De ce long chemin, Martine a beaucoup appris. Elle a déployé une énergie considérable, tenté, en vain tous les remèdes possibles pour constater dit-elle : « qu’il faut vraiment que le désir de se soigner vienne de la personne elle-même. Pour ça il ne faut pas qu’il y ait des jugements de l’environnement proche sinon ça bloque la personne dans les stratégies de dissimulation. Les personnes autour, ce n’est même pas une question de bienveillance, mais reconnaître la valeur de la personne. Il faut instaurer une relation directe, hors du mensonge, supprimer l’espèce de verni qu’on met. En tant qu’accompagnant il ne faut pas jouer un rôle, être soi-même et si on a envie de dire qu’aujourd’hui tu as charrié, ne pas arranger les choses. Il faut arriver à avoir de vraies relations avec la personne, ni dans le jugement, ni dans la protection exagérée, être soi. »

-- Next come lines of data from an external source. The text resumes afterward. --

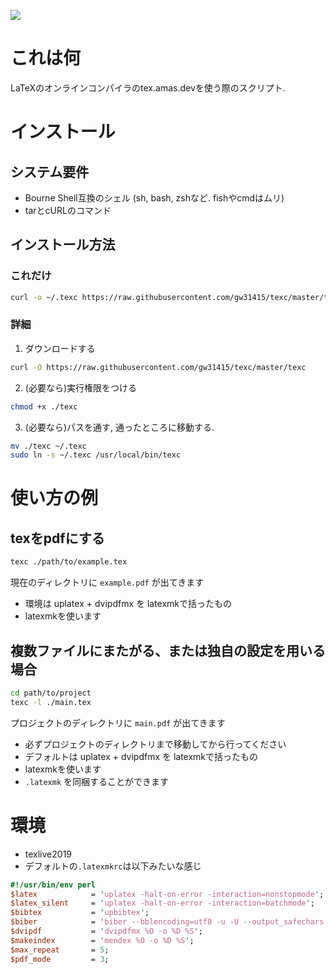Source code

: <a href="https://asciinema.org/a/2z2ddsoonJZQW3gjGyFFL9VhK" target="_blank"><img src="https://asciinema.org/a/2z2ddsoonJZQW3gjGyFFL9VhK.svg" /></a>
# これは何
LaTeXのオンラインコンパイラのtex.amas.devを使う際のスクリプト.
# インストール
## システム要件
* Bourne Shell互換のシェル (sh, bash, zshなど. fishやcmdはムリ)
* tarとcURLのコマンド
## インストール方法
### これだけ
``` bash
curl -o ~/.texc https://raw.githubusercontent.com/gw31415/texc/master/texc ; chmod +x ~/.texc ; sudo ln -s ~/.texc /usr/local/bin/texc
```

### 詳細
1. ダウンロードする
``` bash
curl -O https://raw.githubusercontent.com/gw31415/texc/master/texc
```
2. (必要なら)実行権限をつける
``` bash
chmod +x ./texc
```
3. (必要なら)パスを通す, 通ったところに移動する.
``` bash
mv ./texc ~/.texc
sudo ln -s ~/.texc /usr/local/bin/texc
```
# 使い方の例
## texをpdfにする
``` bash
texc ./path/to/example.tex
```
現在のディレクトリに `example.pdf` が出てきます
* 環境は uplatex + dvipdfmx を latexmkで括ったもの
* latexmkを使います
## 複数ファイルにまたがる、または独自の設定を用いる場合
``` bash
cd path/to/project
texc -l ./main.tex
```
プロジェクトのディレクトリに `main.pdf` が出てきます
* 必ずプロジェクトのディレクトリまで移動してから行ってください
* デフォルトは uplatex + dvipdfmx を latexmkで括ったもの
* latexmkを使います
* `.latexmk` を同梱することができます
# 環境
* texlive2019
* デフォルトの`.latexmkrc`は以下みたいな感じ
``` perl
#!/usr/bin/env perl
$latex            = 'uplatex -halt-on-error -interaction=nonstopmode';
$latex_silent     = 'uplatex -halt-on-error -interaction=batchmode';
$bibtex           = 'upbibtex';
$biber            = 'biber --bblencoding=utf8 -u -U --output_safechars';
$dvipdf           = 'dvipdfmx %O -o %D %S';
$makeindex        = 'mendex %O -o %D %S';
$max_repeat       = 5;
$pdf_mode         = 3;
```
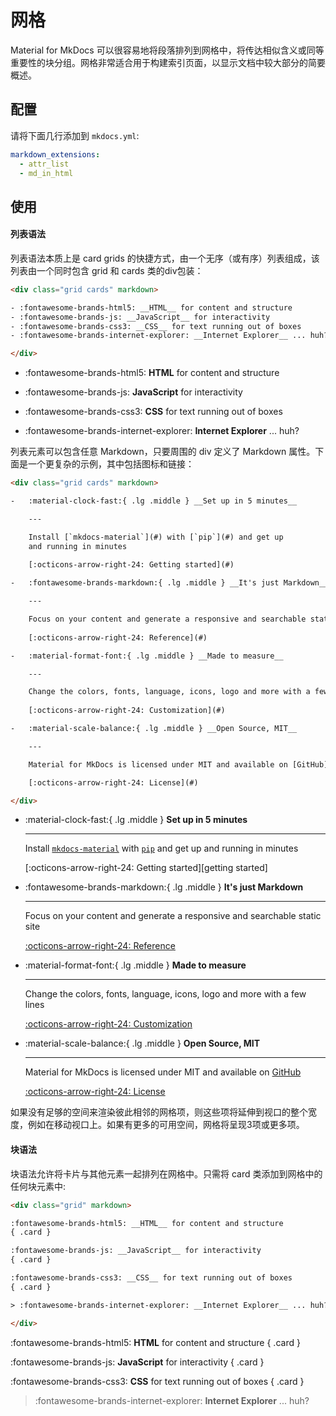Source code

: # 网格

Material for MkDocs 可以很容易地将段落排列到网格中，将传达相似含义或同等重要性的块分组。网格非常适合用于构建索引页面，以显示文档中较大部分的简要概述。

## 配置

请将下面几行添加到 `mkdocs.yml`:

``` yaml
markdown_extensions: 
  - attr_list
  - md_in_html
```

## 使用

#### 列表语法

列表语法本质上是 card grids 的快捷方式，由一个无序（或有序）列表组成，该列表由一个同时包含 grid 和 cards 类的div包装：

``` html title="Card grid"
<div class="grid cards" markdown>

- :fontawesome-brands-html5: __HTML__ for content and structure
- :fontawesome-brands-js: __JavaScript__ for interactivity
- :fontawesome-brands-css3: __CSS__ for text running out of boxes
- :fontawesome-brands-internet-explorer: __Internet Explorer__ ... huh?

</div>
```

<div class="result" markdown>
  <div class="grid cards" markdown>

- :fontawesome-brands-html5: __HTML__ for content and structure
- :fontawesome-brands-js: __JavaScript__ for interactivity
- :fontawesome-brands-css3: __CSS__ for text running out of boxes
- :fontawesome-brands-internet-explorer: __Internet Explorer__ ... huh?

  </div>
</div>

列表元素可以包含任意 Markdown，只要周围的 div 定义了 Markdown 属性。下面是一个更复杂的示例，其中包括图标和链接：

``` html title="Card grid, complex example"
<div class="grid cards" markdown>

-   :material-clock-fast:{ .lg .middle } __Set up in 5 minutes__

    ---

    Install [`mkdocs-material`](#) with [`pip`](#) and get up
    and running in minutes
    
    [:octicons-arrow-right-24: Getting started](#)

-   :fontawesome-brands-markdown:{ .lg .middle } __It's just Markdown__

    ---

    Focus on your content and generate a responsive and searchable static site
    
    [:octicons-arrow-right-24: Reference](#)

-   :material-format-font:{ .lg .middle } __Made to measure__

    ---

    Change the colors, fonts, language, icons, logo and more with a few lines
    
    [:octicons-arrow-right-24: Customization](#)

-   :material-scale-balance:{ .lg .middle } __Open Source, MIT__

    ---

    Material for MkDocs is licensed under MIT and available on [GitHub]

    [:octicons-arrow-right-24: License](#)

</div>
```

<div class="result" markdown>
  <div class="grid cards" markdown>

-   :material-clock-fast:{ .lg .middle } __Set up in 5 minutes__

    ---

    Install [`mkdocs-material`][mkdocs-material] with [`pip`][pip] and get up
    and running in minutes
    
    [:octicons-arrow-right-24: Getting started][getting started]

-   :fontawesome-brands-markdown:{ .lg .middle } __It's just Markdown__

    ---

    Focus on your content and generate a responsive and searchable static site
    
    [:octicons-arrow-right-24: Reference][reference]

-   :material-format-font:{ .lg .middle } __Made to measure__

    ---

    Change the colors, fonts, language, icons, logo and more with a few lines
    
    [:octicons-arrow-right-24: Customization][customization]

-   :material-scale-balance:{ .lg .middle } __Open Source, MIT__

    ---

    Material for MkDocs is licensed under MIT and available on [GitHub]

    [:octicons-arrow-right-24: License][license]

  </div>
</div>

如果没有足够的空间来渲染彼此相邻的网格项，则这些项将延伸到视口的整个宽度，例如在移动视口上。如果有更多的可用空间，网格将呈现3项或更多项。

  [mkdocs-material]: https://pypistats.org/packages/mkdocs-material
  [pip]: ../getting-started.md#with-pip
  [reference]: ../reference/index.md
  [customization]: ../customization.md
  [license]: ../license.md
  [GitHub]: https://github.com/squidfunk/mkdocs-material


#### 块语法

块语法允许将卡片与其他元素一起排列在网格中。只需将 card 类添加到网格中的任何块元素中:

``` html title="Card grid, blocks"
<div class="grid" markdown>

:fontawesome-brands-html5: __HTML__ for content and structure
{ .card }

:fontawesome-brands-js: __JavaScript__ for interactivity
{ .card }

:fontawesome-brands-css3: __CSS__ for text running out of boxes
{ .card }

> :fontawesome-brands-internet-explorer: __Internet Explorer__ ... huh?

</div>
```

<div class="result" markdown>
  <div class="grid" markdown>

:fontawesome-brands-html5: __HTML__ for content and structure
{ .card }

:fontawesome-brands-js: __JavaScript__ for interactivity
{ .card }

:fontawesome-brands-css3: __CSS__ for text running out of boxes
{ .card }

> :fontawesome-brands-internet-explorer: __Internet Explorer__ ... huh?

  </div>
</div>
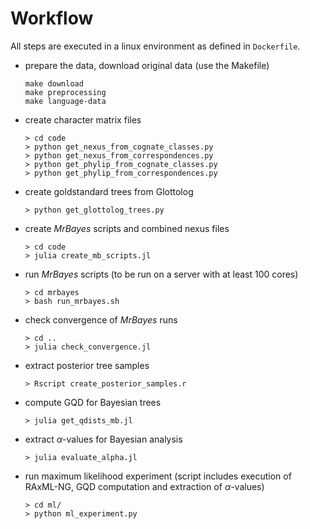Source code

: # Workflow

All steps are executed in a linux environment as defined in `Dockerfile`.

- prepare the data, download original data (use the Makefile)
  ```{bash}
  make download
  make preprocessing
  make language-data
  ```

- create character matrix files

  ```{bash}
  > cd code
  > python get_nexus_from_cognate_classes.py
  > python get_nexus_from_correspondences.py  
  > python get_phylip_from_cognate_classes.py  
  > python get_phylip_from_correspondences.py
  ```

- create goldstandard trees from Glottolog

  ```{shell}
  > python get_glottolog_trees.py
  ```

- create *MrBayes* scripts and combined nexus files

  ```{shell}
  > cd code
  > julia create_mb_scripts.jl
  ```

- run *MrBayes* scripts (to be run on a server with at least 100 cores)

  ```{shell}
  > cd mrbayes
  > bash run_mrbayes.sh
  ```

- check convergence of *MrBayes* runs

  ```{shell}
  > cd ..
  > julia check_convergence.jl
  ```

- extract posterior tree samples

  ```{shell}
  > Rscript create_posterior_samples.r
  ```

- compute GQD for Bayesian trees

  ```{shell}
  > julia get_qdists_mb.jl
  ```

- extract $\alpha$-values for Bayesian analysis

  ```
  > julia evaluate_alpha.jl
  ```

- run maximum likelihood experiment (script includes execution of RAxML-NG, GQD computation and extraction of $\alpha$-values)

  ```
  > cd ml/
  > python ml_experiment.py
  ```

  
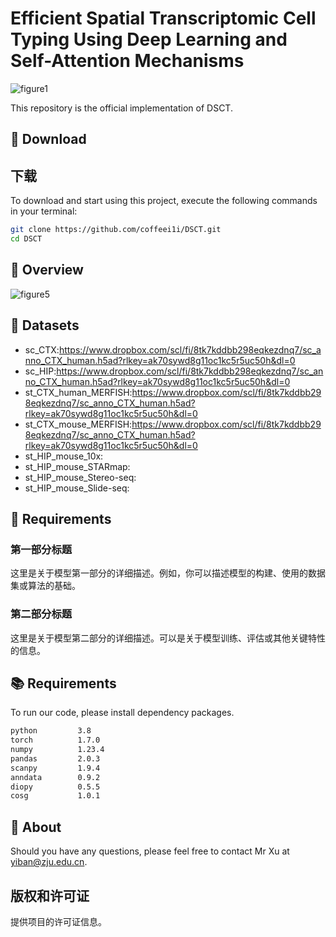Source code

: # Efficient Spatial Transcriptomic Cell Typing Using Deep Learning and Self-Attention Mechanisms
![figure1](https://github.com/coffeei1i/DSCT/assets/97372807/c98745e2-321e-43d7-a16b-b746d0ea587d)

This repository is the official implementation of DSCT.
## 🚨 Download

## 下载
To download and start using this project, execute the following commands in your terminal:


```bash
git clone https://github.com/coffeei1i/DSCT.git
cd DSCT
```


## 🚀 Overview
![figure5](https://github.com/coffeei1i/DSCT/assets/97372807/2dbf66e3-6941-4910-a6cf-1b5a2aabad2b)

## 🔔 Datasets

- sc_CTX:https://www.dropbox.com/scl/fi/8tk7kddbb298eqkezdnq7/sc_anno_CTX_human.h5ad?rlkey=ak70sywd8g11oc1kc5r5uc50h&dl=0
- sc_HIP:https://www.dropbox.com/scl/fi/8tk7kddbb298eqkezdnq7/sc_anno_CTX_human.h5ad?rlkey=ak70sywd8g11oc1kc5r5uc50h&dl=0
- st_CTX_human_MERFISH:https://www.dropbox.com/scl/fi/8tk7kddbb298eqkezdnq7/sc_anno_CTX_human.h5ad?rlkey=ak70sywd8g11oc1kc5r5uc50h&dl=0
- st_CTX_mouse_MERFISH:https://www.dropbox.com/scl/fi/8tk7kddbb298eqkezdnq7/sc_anno_CTX_human.h5ad?rlkey=ak70sywd8g11oc1kc5r5uc50h&dl=0
- st_HIP_mouse_10x:
- st_HIP_mouse_STARmap:
- st_HIP_mouse_Stereo-seq:
- st_HIP_mouse_Slide-seq:
  
## 🤖 Requirements
### 第一部分标题
这里是关于模型第一部分的详细描述。例如，你可以描述模型的构建、使用的数据集或算法的基础。

### 第二部分标题
这里是关于模型第二部分的详细描述。可以是关于模型训练、评估或其他关键特性的信息。

## 📚 Requirements
To run our code, please install dependency packages.
```bash
python         3.8
torch          1.7.0
numpy          1.23.4
pandas         2.0.3
scanpy         1.9.4
anndata        0.9.2
diopy          0.5.5
cosg           1.0.1
```


## 🤝 About

Should you have any questions, please feel free to contact Mr Xu at yiban@zju.edu.cn.

## 版权和许可证

提供项目的许可证信息。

Martine le dit avec force et tous nos témoins l’expriment : la sortie de la dépendance est favorisée par le soutien du proche environnement. Ainsi de Christian dont il faut dire qu’il a bénéficié d’un soutien exemplaire depuis sa mère jusqu’à ses collègues de travail en passant par sa femme, ses enfants, ses beaux-parents, ses neveux, sans oublier son médecin généraliste auquel il voue une profonde reconnaissance : « Ma mère était désespérée mais elle m’a toujours fait confiance. Je la voyais beaucoup. J’arrivais chez elle : “Allez viens on va boire un café !” Qu’est-ce que j’ai pu en boire du café ! Trois quatre cafetières par jour. » Sa femme avait soin de lui proposer des sorties, des activités : « On pourrait aller là, on pourrait… il n’y avait pas de temps morts, il y avait toujours quelqu’un pour me soutenir. » Vivant seuls leur alcoolisme, Annick et Charles se sont davantage isolés mais ils abondent dans le même sens quant au soutien apporté par leurs proches. Ces trois anciens alcooliques ont bénéficié d’un entourage favorable, comme dit l’un d’eux : « Parce qu’il y a toujours un moment de faiblesse, si il y a pas la personne pour vous donner un coup de pouce, on replonge. »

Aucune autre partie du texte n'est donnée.